### Task to carry out
Tally the lines below containing "ncorchetes" and report only the total.

### Task input
------------------------------------
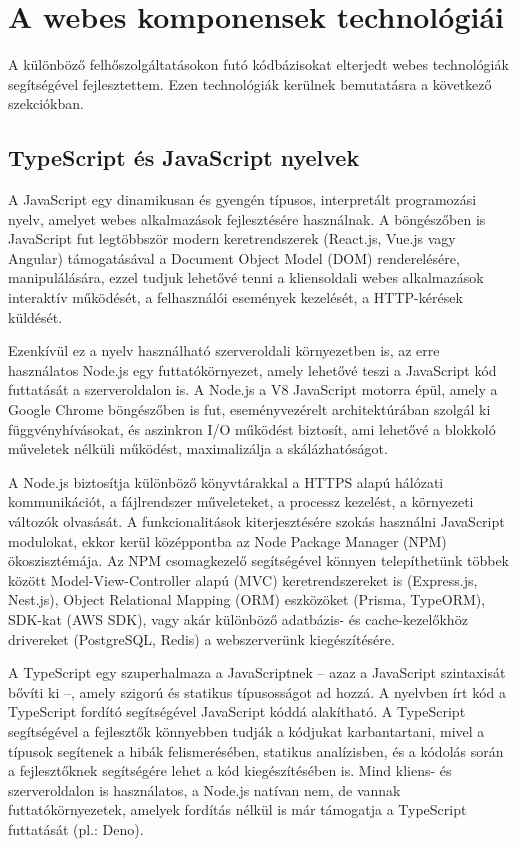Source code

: \section{A webes komponensek technológiái}

A különböző felhőszolgáltatásokon futó kódbázisokat elterjedt webes technológiák segítségével fejlesztettem. Ezen technológiák kerülnek bemutatásra a következő szekciókban.

\subsection{TypeScript és JavaScript nyelvek}

A JavaScript egy dinamikusan és gyengén típusos, interpretált programozási nyelv, amelyet webes alkalmazások fejlesztésére használnak. A böngészőben is JavaScript fut legtöbbször modern keretrendszerek (React.js, Vue.js vagy Angular) támogatásával a Document Object Model (DOM) renderelésére, manipulálására, ezzel tudjuk lehetővé tenni a kliensoldali webes alkalmazások interaktív működését, a felhasználói események kezelését, a HTTP-kérések küldését.

Ezenkívül ez a nyelv használható szerveroldali környezetben is, az erre használatos Node.js egy futtatókörnyezet, amely lehetővé teszi a JavaScript kód futtatását a szerveroldalon is. A Node.js a V8 JavaScript motorra épül, amely a Google Chrome böngészőben is fut, eseményvezérelt architektúrában szolgál ki függvényhívásokat, és aszinkron I/O működést biztosít, ami lehetővé a blokkoló műveletek nélküli működést, maximalizálja a skálázhatóságot.

A Node.js biztosítja különböző könyvtárakkal a HTTPS alapú hálózati kommunikációt, a fájlrendszer műveleteket, a processz kezelést, a környezeti változók olvasását. A funkcionalitások kiterjesztésére szokás használni JavaScript modulokat, ekkor kerül középpontba az Node Package Manager (NPM) ökoszisztémája. Az NPM csomagkezelő segítségével könnyen telepíthetünk többek között Model-View-Controller alapú (MVC) keretrendszereket is (Express.js, Nest.js), Object Relational Mapping (ORM) eszközöket (Prisma, TypeORM), SDK-kat (AWS SDK), vagy akár különböző adatbázis- és cache-kezelőkhöz drivereket (PostgreSQL, Redis) a webszerverünk kiegészítésére.

A TypeScript egy szuperhalmaza a JavaScriptnek -- azaz a JavaScript szintaxisát bővíti ki --, amely szigorú és statikus típusosságot ad hozzá. A nyelvben írt kód a TypeScript fordító segítségével JavaScript kóddá alakítható. A TypeScript segítségével a fejlesztők könnyebben tudják a kódjukat karbantartani, mivel a típusok segítenek a hibák felismerésében, statikus analízisben, és a kódolás során a fejlesztőknek segítségére lehet a kód kiegészítésében is. Mind kliens- és szerveroldalon is használatos, a Node.js natívan nem, de vannak futtatókörnyezetek, amelyek fordítás nélkül is már támogatja a TypeScript futtatását (pl.: Deno).

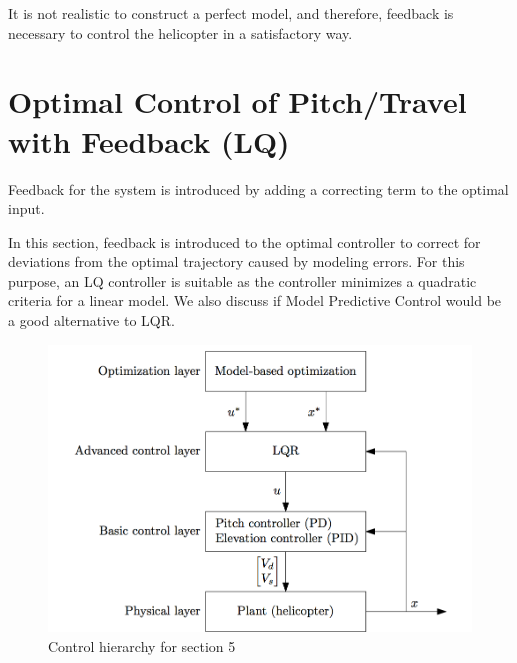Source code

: \documentclass[11pt,a4paper,USenglish]{article} %
\begin{document}
It is not realistic to construct a perfect model, and therefore, feedback is necessary to control the helicopter in a satisfactory way.

\section{Optimal Control of Pitch/Travel with Feedback (LQ)}\label{sec:prob3}

Feedback for the system is introduced by adding a correcting term to the optimal input.

In this section, feedback is introduced to the optimal controller to correct for deviations from the optimal trajectory caused by modeling errors. For this purpose, an LQ controller is suitable as the controller minimizes a quadratic criteria for a linear model. We also discuss if Model Predictive Control would be a good alternative to LQR.

\begin{figure}[!h]
    \begin{minipage}{\textwidth}
\centerline{\includegraphics[width=1.0\textwidth]{10_3bilde}}
    \end{minipage}
    \caption{Control hierarchy for section 5}
	\label{fig:10_3bilde}
\end{figure}
\end{document}
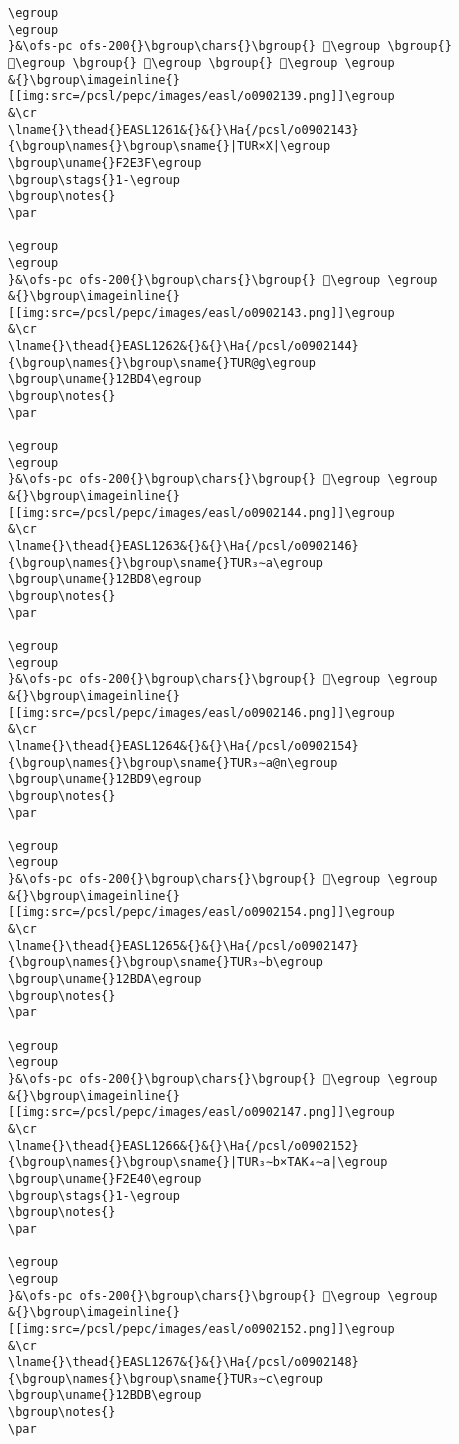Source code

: \begin{verbatim}
\egroup
\egroup
}&\ofs-pc ofs-200{}\bgroup\chars{}\bgroup{} 𒯓\egroup \bgroup{} 𒯕\egroup \bgroup{} 𒯖\egroup \bgroup{} 𒯗\egroup \egroup
&{}\bgroup\imageinline{}[[img:src=/pcsl/pepc/images/easl/o0902139.png]]\egroup
&\cr
\lname{}\thead{}EASL1261&{}&{}\Ha{/pcsl/o0902143}{\bgroup\names{}\bgroup\sname{}|TUR×X|\egroup
\bgroup\uname{}F2E3F\egroup
\bgroup\stags{}1-\egroup
\bgroup\notes{}
\par 

\egroup
\egroup
}&\ofs-pc ofs-200{}\bgroup\chars{}\bgroup{} 󲸿\egroup \egroup
&{}\bgroup\imageinline{}[[img:src=/pcsl/pepc/images/easl/o0902143.png]]\egroup
&\cr
\lname{}\thead{}EASL1262&{}&{}\Ha{/pcsl/o0902144}{\bgroup\names{}\bgroup\sname{}TUR@g\egroup
\bgroup\uname{}12BD4\egroup
\bgroup\notes{}
\par 

\egroup
\egroup
}&\ofs-pc ofs-200{}\bgroup\chars{}\bgroup{} 𒯔\egroup \egroup
&{}\bgroup\imageinline{}[[img:src=/pcsl/pepc/images/easl/o0902144.png]]\egroup
&\cr
\lname{}\thead{}EASL1263&{}&{}\Ha{/pcsl/o0902146}{\bgroup\names{}\bgroup\sname{}TUR₃∼a\egroup
\bgroup\uname{}12BD8\egroup
\bgroup\notes{}
\par 

\egroup
\egroup
}&\ofs-pc ofs-200{}\bgroup\chars{}\bgroup{} 𒯘\egroup \egroup
&{}\bgroup\imageinline{}[[img:src=/pcsl/pepc/images/easl/o0902146.png]]\egroup
&\cr
\lname{}\thead{}EASL1264&{}&{}\Ha{/pcsl/o0902154}{\bgroup\names{}\bgroup\sname{}TUR₃∼a@n\egroup
\bgroup\uname{}12BD9\egroup
\bgroup\notes{}
\par 

\egroup
\egroup
}&\ofs-pc ofs-200{}\bgroup\chars{}\bgroup{} 𒯙\egroup \egroup
&{}\bgroup\imageinline{}[[img:src=/pcsl/pepc/images/easl/o0902154.png]]\egroup
&\cr
\lname{}\thead{}EASL1265&{}&{}\Ha{/pcsl/o0902147}{\bgroup\names{}\bgroup\sname{}TUR₃∼b\egroup
\bgroup\uname{}12BDA\egroup
\bgroup\notes{}
\par 

\egroup
\egroup
}&\ofs-pc ofs-200{}\bgroup\chars{}\bgroup{} 𒯚\egroup \egroup
&{}\bgroup\imageinline{}[[img:src=/pcsl/pepc/images/easl/o0902147.png]]\egroup
&\cr
\lname{}\thead{}EASL1266&{}&{}\Ha{/pcsl/o0902152}{\bgroup\names{}\bgroup\sname{}|TUR₃∼b×TAK₄∼a|\egroup
\bgroup\uname{}F2E40\egroup
\bgroup\stags{}1-\egroup
\bgroup\notes{}
\par 

\egroup
\egroup
}&\ofs-pc ofs-200{}\bgroup\chars{}\bgroup{} 󲹀\egroup \egroup
&{}\bgroup\imageinline{}[[img:src=/pcsl/pepc/images/easl/o0902152.png]]\egroup
&\cr
\lname{}\thead{}EASL1267&{}&{}\Ha{/pcsl/o0902148}{\bgroup\names{}\bgroup\sname{}TUR₃∼c\egroup
\bgroup\uname{}12BDB\egroup
\bgroup\notes{}
\par 


\end{verbatim}
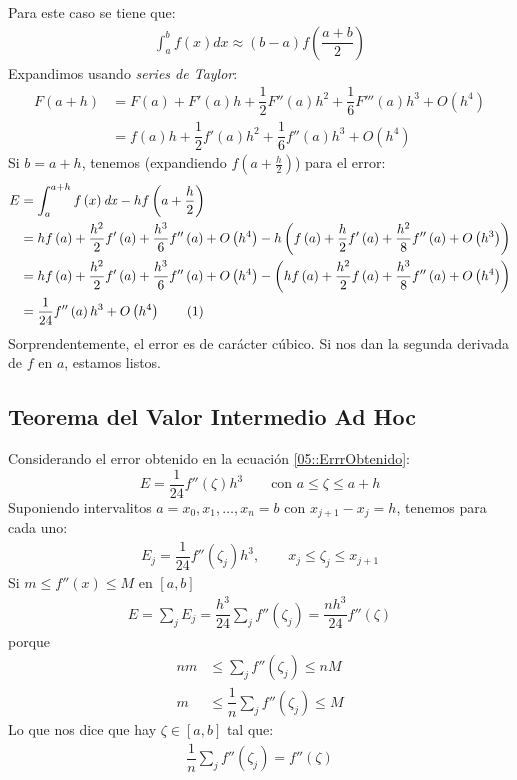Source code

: \documentclass[english, spanish, fleqn, 10pt]{article}
\numberwithin{equation}{section}
\newcommand{\nparentesis}[1]{\left( #1 \right)}
\newcommand{\ncorchetes}[1]{\left[ #1 \right]}
\theoremstyle{definition}
\newcommand\numberthis{\addtocounter{equation}{1}\tag{\theequation}}
\begin{document}
Para este caso se tiene que:
\begin{align*}
\int_{a}^{b}f\nparentesis{x}\mathit{dx}\approx\nparentesis{b-a}f\nparentesis{\dfrac{a+b}{2}}
\end{align*}
Expandimos usando \textit{series de Taylor}:
\begin{align*}
F\nparentesis{a+h}&=F\nparentesis{a}+F'\nparentesis{a}h+\dfrac{1}{2}F''\nparentesis{a}h^2+\dfrac{1}{6}F'''\nparentesis{a}h^3+O\nparentesis{h^4}\\
&=f\nparentesis{a}h+\dfrac{1}{2}f'\nparentesis{a}h^2+\dfrac{1}{6}f''\nparentesis{a}h^3+O\nparentesis{h^4}
\end{align*}
Si $b=a+h$, tenemos (expandiendo $f\nparentesis{a+\frac{h}{2}}$) para el error:
\begin{align*}
E&=\int_{a}^{a+h}f\nparentesis{x}\mathit{dx}-hf\nparentesis{a+\dfrac{h}{2}}\\
&=hf\nparentesis{a}+\dfrac{h^2}{2}f'\nparentesis{a}+\dfrac{h^3}{6}f''\nparentesis{a}+O\nparentesis{h^4}-h\nparentesis{f\nparentesis{a}+\dfrac{h}{2}f'\nparentesis{a}+\dfrac{h^2}{8}f''\nparentesis{a}+O\nparentesis{h^3}}\\
&=hf\nparentesis{a}+\dfrac{h^2}{2}f'\nparentesis{a}+\dfrac{h^3}{6}f''\nparentesis{a}+O\nparentesis{h^4}-\nparentesis{hf\nparentesis{a}+\dfrac{h^2}{2}f\nparentesis{a}+\dfrac{h^3}{8}f''\nparentesis{a}+O\nparentesis{h^4}}\\
&=\dfrac{1}{24}f''\nparentesis{a}h^3+O\nparentesis{h^4}\numberthis\label{05::ErrrObtenido}
\end{align*}
Sorprendentemente, el error es de carácter cúbico. Si nos dan la segunda derivada de $f$ en $a$, estamos listos.

\subsection{Teorema del Valor Intermedio Ad Hoc}
Considerando el error obtenido en la ecuación \eqref{05::ErrrObtenido}:
\begin{equation}
E=\dfrac{1}{24}f''\nparentesis{\zeta}h^3\qquad \text{con }a\leq \zeta \leq a+h
\end{equation}
Suponiendo intervalitos $a=x_0, x_1, \ldots, x_n =b$ con $x_{j+1}-x_j=h$, tenemos para cada uno:
\begin{align*}
E_j=\dfrac{1}{24}f''\nparentesis{\zeta_j}h^3, \qquad x_j\leq \zeta _j \leq x_{j+1}
\end{align*}
Si $m\leq f''\nparentesis{x}\leq M$ en $\ncorchetes{a, b}$
\begin{align*}
E=\sum_{j}E_j=\dfrac{h^3}{24}\sum_j f''\nparentesis{\zeta _j}=\dfrac{nh^3}{24}f''\nparentesis{\zeta}
\end{align*}
porque
\begin{align*}
nm&\leq \sum_j f''\nparentesis{\zeta_j} \leq nM\\
m&\leq \dfrac{1}{n}\sum_j f''\nparentesis{\zeta_j}\leq M
\end{align*}
Lo que nos dice que hay $\zeta \in \ncorchetes{a, b}$ tal que:
\begin{align*}
\dfrac{1}{n}\sum_j f''\nparentesis{\zeta_j}=f''\nparentesis{\zeta}
\end{align*}
\end{document}
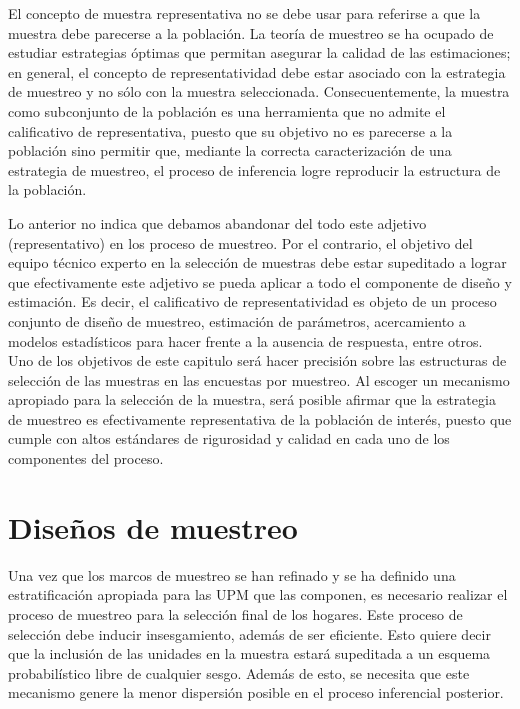 \documentclass[
  12pt,
  spanish,
]{book}
\begin{document}
El concepto de muestra representativa no se debe usar para referirse a que la muestra debe parecerse a la población. La teoría de muestreo se ha ocupado de estudiar estrategias óptimas que permitan asegurar la calidad de las estimaciones; en general, el concepto de representatividad debe estar asociado con la estrategia de muestreo y no sólo con la muestra seleccionada. Consecuentemente, la muestra como subconjunto de la población es una herramienta que no admite el calificativo de representativa, puesto que su objetivo no es parecerse a la población sino permitir que, mediante la correcta caracterización de una estrategia de muestreo, el proceso de inferencia logre reproducir la estructura de la población.

Lo anterior no indica que debamos abandonar del todo este adjetivo (representativo) en los proceso de muestreo. Por el contrario, el objetivo del equipo técnico experto en la selección de muestras debe estar supeditado a lograr que efectivamente este adjetivo se pueda aplicar a todo el componente de diseño y estimación. Es decir, el calificativo de representatividad es objeto de un proceso conjunto de diseño de muestreo, estimación de parámetros, acercamiento a modelos estadísticos para hacer frente a la ausencia de respuesta, entre otros. Uno de los objetivos de este capitulo será hacer precisión sobre las estructuras de selección de las muestras en las encuestas por muestreo. Al escoger un mecanismo apropiado para la selección de la muestra, será posible afirmar que la estrategia de muestreo es efectivamente representativa de la población de interés, puesto que cumple con altos estándares de rigurosidad y calidad en cada uno de los componentes del proceso.

\hypertarget{diseuxf1os-de-muestreo}{%
\section{Diseños de muestreo}\label{diseuxf1os-de-muestreo}}

Una vez que los marcos de muestreo se han refinado y se ha definido una estratificación apropiada para las UPM que las componen, es necesario realizar el proceso de muestreo para la selección final de los hogares. Este proceso de selección debe inducir insesgamiento, además de ser eficiente. Esto quiere decir que la inclusión de las unidades en la muestra estará supeditada a un esquema probabilístico libre de cualquier sesgo. Además de esto, se necesita que este mecanismo genere la menor dispersión posible en el proceso inferencial posterior.
\end{document}
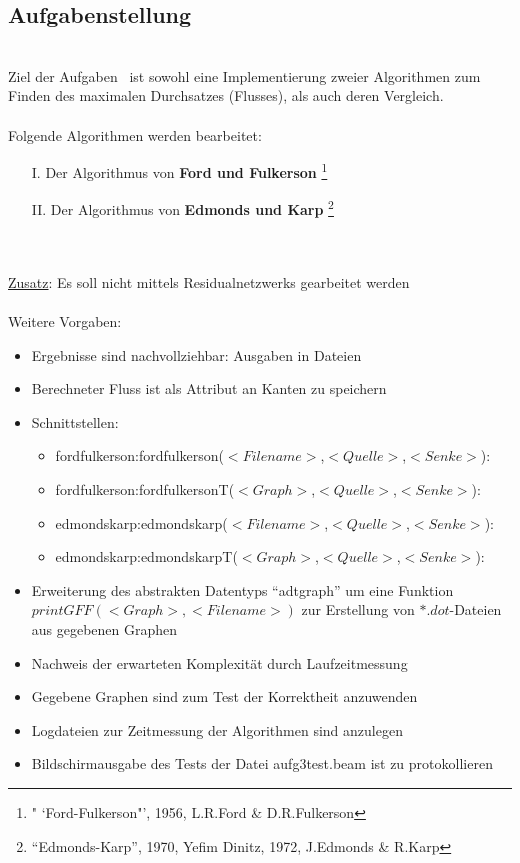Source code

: \documentclass[11pt]{article}
\begin{document}
\subsection{Aufgabenstellung}\\
Ziel der Aufgaben~\cite{gkapub} ist sowohl eine Implementierung zweier Algorithmen zum Finden des maximalen Durchsatzes (Flusses), als auch deren Vergleich.\\~\\
Folgende Algorithmen werden bearbeitet:
\begin{itemize}
\item[I.] Der Algorithmus von \textbf{Ford und Fulkerson} \footnote[1]{" `Ford-Fulkerson"', 1956, L.R.Ford \& D.R.Fulkerson}
\item[II.] Der Algorithmus von \textbf{Edmonds und Karp} \footnote[2]{"`Edmonds-Karp"', 1970, Yefim Dinitz, 1972, J.Edmonds \& R.Karp}
\end{itemize}\\~\\
\underline{Zusatz}: Es soll nicht mittels Residualnetzwerks gearbeitet werden\\~\\
Weitere Vorgaben:
\begin{itemize}
\item Ergebnisse sind nachvollziehbar: Ausgaben in Dateien
\item Berechneter Fluss ist als Attribut an Kanten zu speichern
\item Schnittstellen:
\begin{itemize}
\item fordfulkerson:fordfulkerson($<Filename>$,$<Quelle>$,$<Senke>$):\\ 
\item fordfulkerson:fordfulkersonT($<Graph>$,$<Quelle>$,$<Senke>$):\\ 
\item edmondskarp:edmondskarp($<Filename>$,$<Quelle>$,$<Senke>$):\\ 
\item edmondskarp:edmondskarpT($<Graph>$,$<Quelle>$,$<Senke>$):\\ 
\end{itemize}
\item Erweiterung des abstrakten Datentyps "`adtgraph"' um eine Funktion \newline $printGFF(<Graph>,<Filename>)$ zur Erstellung von $*.dot$-Dateien aus gegebenen Graphen
\item Nachweis der erwarteten Komplexit\"at durch Laufzeitmessung
\item Gegebene Graphen sind zum Test der Korrektheit anzuwenden
\item Logdateien zur Zeitmessung der Algorithmen sind anzulegen
\item Bildschirmausgabe des Tests der Datei aufg3test.beam ist zu protokollieren
\end{itemize}
\end{document}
------------------------------------
### Answer to this exercise
3